Tuesday, September 30, 2008

clap clap clap

Well, Nancy.  You got your wish, I suppose.

 

No, I’m sure you didn’t PLAN for the Republicans to balk at your partisan rant against them.  And the few who were going to “go ahead and vote for the thing” because it was “good enough” quite possibly decided to change their mind at the last minute because you just couldn’t keep your mouth shut.  And you can have Barney Frank condemn them for “punishing the country” ‘till the cows come home.

 

But what it boils down to is a failure of YOUR leadership.

 

And you want us to put your guy in office and let you control the legislative and political atmosphere in this country?

 

But hey…  you got your wish.  Economic turmoil trumps keeping your big fat mouth shut and ACTING like a leader (because we all know good and damn well you can’t actually BE a leader) so, the argument goes, your guy will get some extra votes because Democrats (allegedly) fare better in struggling economies.  Gin up enough fear and you just might win this election.

 

Because, you know, fear sells…  fear we can believe in and all that.  That is, after all, how the Republicans won the last election and the mid-terms back in 2002, isn’t it?  A terrorist under every rock!!  Run for the hills!!!  It’s the same fear that scuttled immigration reform, which is a perfect lesson in the law of unintended consequences.

 

You have now scuttled a bill that might have been good enough, though it was certainly not perfect, and emboldened the very people you revile because in a couple of days, when the 777 point loss is mostly recouped and the fear has subsided to a loud drone in the background, the next bill will have MORE free market mechanisms and FEWER pure government oriented solutions.

 

Fear itself is, after all, the only thing we have to fear.  And time helps to alleviate fear.  ESPECIALLY if the market is able to adjust and accommodate the reality that YOUR congress is likely far too fucked up to do anything of substance on ANY issue.

 

Because you can’t keep your big, fat mouth shut.

 

clap  clap  clap

 

Good job.  I guess.

 

As an aside, word is that McCain was calling representatives and twisting arms trying to get them to vote for the bill so that the good wouldn’t be held hostage to the perfect.  Who were the representatives Obama was trying to sway toward the bill?  Oh?  None?  Really?  Oh, they’re accusing McCain of having a hand in scuttling the bill?  Some of those calls he made were actually to representatives he was trying to convince to vote AGAINST the bill?  Really?  How would that help McCain?  How would inflaming economic turmoil help the man running for President who is seen as weak on the economy?  How would economic turmoil help the Republican candidate when Democrats are viewed favorably when it comes to economic issues and Republicans are viewed unfavorably?  That makes a lot of sense.  A LOT of sense.  But I suppose when absolutely zero legislative and executive accomplishment makes you qualified to be President, anything makes sense.

 

Finally, to set a couple of things straight:

It’s NOT a $700 Billion bailout plan.  It’s a $250 Billion distressed debt purchase plan, with an additional $100b available to be used.  And should an additional distribution of $350b be needed, Congress has to authorize the distribution (or they can reject the distribution, I can’t remember, but the second distribution is not exactly certain).  Representatives who are “listening to their constituents” who call up and say “I DON’T WANT TO BAIL OUT FINANCIAL INSTITUTIONS WITH A $700 BILLION HANDOUT” are akin to people calling up and saying “I don’t want to bail out financial institutions by sending kittens into space”.  The bill is neither a $700b handout nor does it require kittens to be sent into space.  LEADERSHIP is doing what’s right even if you constituents are mad as hell for a reason which has no bearing on reality (which is why linking Iraq to 9/11 as a justification for the attack was so…  very…  wrong).  It is YOUR job, as a representative, to inform your idiot voters of the contents of the bill and vote accordingly, not merely listen to the mob that is demanding that we not send another little kitten into outer space.

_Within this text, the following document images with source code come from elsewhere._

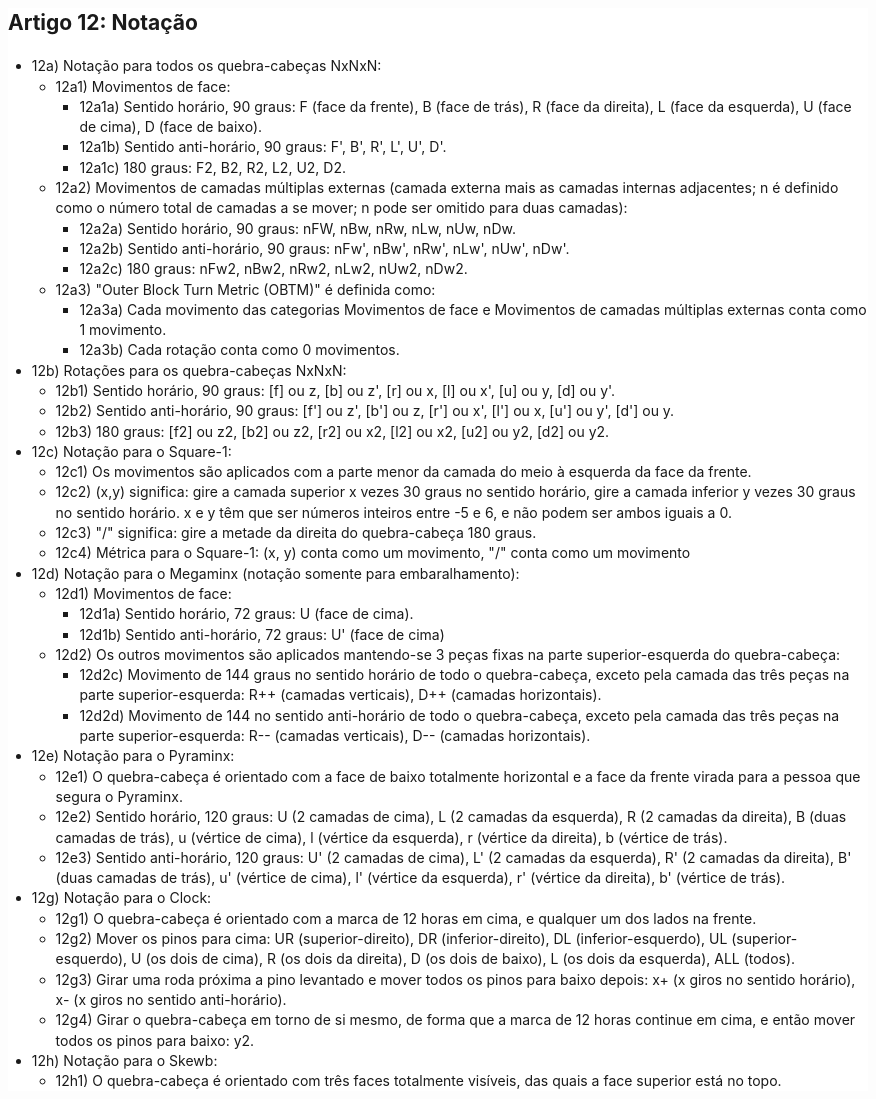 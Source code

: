 
## <article-12><notation><notation> Artigo 12: Notação

- 12a) Notação para todos os quebra-cabeças NxNxN:
    - 12a1) Movimentos de face:
        - 12a1a) Sentido horário, 90 graus: F (face da frente), B (face de trás), R (face da direita), L (face da esquerda), U (face de cima), D (face de baixo).
        - 12a1b) Sentido anti-horário, 90 graus: F', B', R', L', U', D'.
        - 12a1c) 180 graus: F2, B2, R2, L2, U2, D2.
    - 12a2) Movimentos de camadas múltiplas externas (camada externa mais as camadas internas adjacentes; n é definido como o número total de camadas a se mover; n pode ser omitido para duas camadas):
        - 12a2a) Sentido horário, 90 graus: nFW, nBw, nRw, nLw, nUw, nDw.
        - 12a2b) Sentido anti-horário, 90 graus: nFw', nBw', nRw', nLw', nUw', nDw'.
        - 12a2c) 180 graus: nFw2, nBw2, nRw2, nLw2, nUw2, nDw2.
    - 12a3) "Outer Block Turn Metric (OBTM)" é definida como:
        - 12a3a) Cada movimento das categorias Movimentos de face e Movimentos de camadas múltiplas externas conta como 1 movimento.
        - 12a3b) Cada rotação conta como 0 movimentos.
- 12b) Rotações para os quebra-cabeças NxNxN:
    - 12b1) Sentido horário, 90 graus: [f] ou z, [b] ou z', [r] ou x, [l] ou x', [u] ou y, [d] ou y'.
    - 12b2) Sentido anti-horário, 90 graus: [f'] ou z', [b'] ou z, [r'] ou x', [l'] ou x, [u'] ou y', [d'] ou y.
    - 12b3) 180 graus: [f2] ou z2, [b2] ou z2, [r2] ou x2, [l2] ou x2, [u2] ou y2, [d2] ou y2.
- 12c) Notação para o Square-1:
    - 12c1) Os movimentos são aplicados com a parte menor da camada do meio à esquerda da face da frente.
    - 12c2) (x,y) significa: gire a camada superior x vezes 30 graus no sentido horário, gire a camada inferior y vezes 30 graus no sentido horário. x e y têm que ser números inteiros entre -5 e 6, e não podem ser ambos iguais a 0.
    - 12c3) "/" significa: gire a metade da direita do quebra-cabeça 180 graus.
    - 12c4) Métrica para o Square-1: (x, y) conta como um movimento, "/" conta como um movimento
- 12d) Notação para o Megaminx (notação somente para embaralhamento):
    - 12d1) Movimentos de face:
        - 12d1a) Sentido horário, 72 graus: U (face de cima).
        - 12d1b) Sentido anti-horário, 72 graus: U' (face de cima)
    - 12d2) Os outros movimentos são aplicados mantendo-se 3 peças fixas na parte superior-esquerda do quebra-cabeça:
        - 12d2c) Movimento de 144 graus no sentido horário de todo o quebra-cabeça, exceto pela camada das três peças na parte superior-esquerda: R++ (camadas verticais), D++ (camadas horizontais).
        - 12d2d) Movimento de 144 no sentido anti-horário de todo o quebra-cabeça, exceto pela camada das três peças na parte superior-esquerda: R-- (camadas verticais), D-- (camadas horizontais).
- 12e) Notação para o Pyraminx:
    - 12e1) O quebra-cabeça é orientado com a face de baixo totalmente horizontal e a face da frente virada para a pessoa que segura o Pyraminx.
    - 12e2) Sentido horário, 120 graus: U (2 camadas de cima), L (2 camadas da esquerda), R (2 camadas da direita), B (duas camadas de trás), u (vértice de cima), l (vértice da esquerda), r (vértice da direita), b (vértice de trás).
    - 12e3) Sentido anti-horário, 120 graus: U' (2 camadas de cima), L' (2 camadas da esquerda), R' (2 camadas da direita), B' (duas camadas de trás), u' (vértice de cima), l' (vértice da esquerda), r' (vértice da direita), b' (vértice de trás).
- 12g) Notação para o Clock:
    - 12g1) O quebra-cabeça é orientado com a marca de 12 horas em cima, e qualquer um dos lados na frente.
    - 12g2) Mover os pinos para cima: UR (superior-direito), DR (inferior-direito), DL (inferior-esquerdo), UL (superior-esquerdo), U (os dois de cima), R (os dois da direita), D (os dois de baixo), L (os dois da esquerda), ALL (todos).
    - 12g3) Girar uma roda próxima a pino levantado e mover todos os pinos para baixo depois: x+ (x giros no sentido horário), x- (x giros no sentido anti-horário).
    - 12g4) Girar o quebra-cabeça em torno de si mesmo, de forma que a marca de 12 horas continue em cima, e então mover todos os pinos para baixo: y2.
- 12h) Notação para o Skewb:
    - 12h1) O quebra-cabeça é orientado com três faces totalmente visíveis, das quais a face superior está no topo.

The bill allows for the government to buy distressed debt for pennies on the dollar (and gives the feds an equity stake in the companies that participate—a prospect that makes me a little uneasy).  The feds could then, presumably, refinance these notes into either conforming loans (Fannie or Freddie backed loans) or hold them until they become performing loans (that is, payment again are being made by either the current or future debtors), and then resell the conforming and/or performing loans back for, presumably, a profit.  Yes, yes, I know.  The government has NO CLUE how to turn a profit or keep a balanced budget, but the alternative is asking the financial institutions, who created this mess, to fix the mess.  The definition of insanity is doing the same thing over and over again and expecting a different result (GOT THAT NANCY!?!).  Taking the notes and putting them into a pool under management whose sole task is to refinance these notes is known as “doing something different than what got us in this mess”.  The alternative is insanity.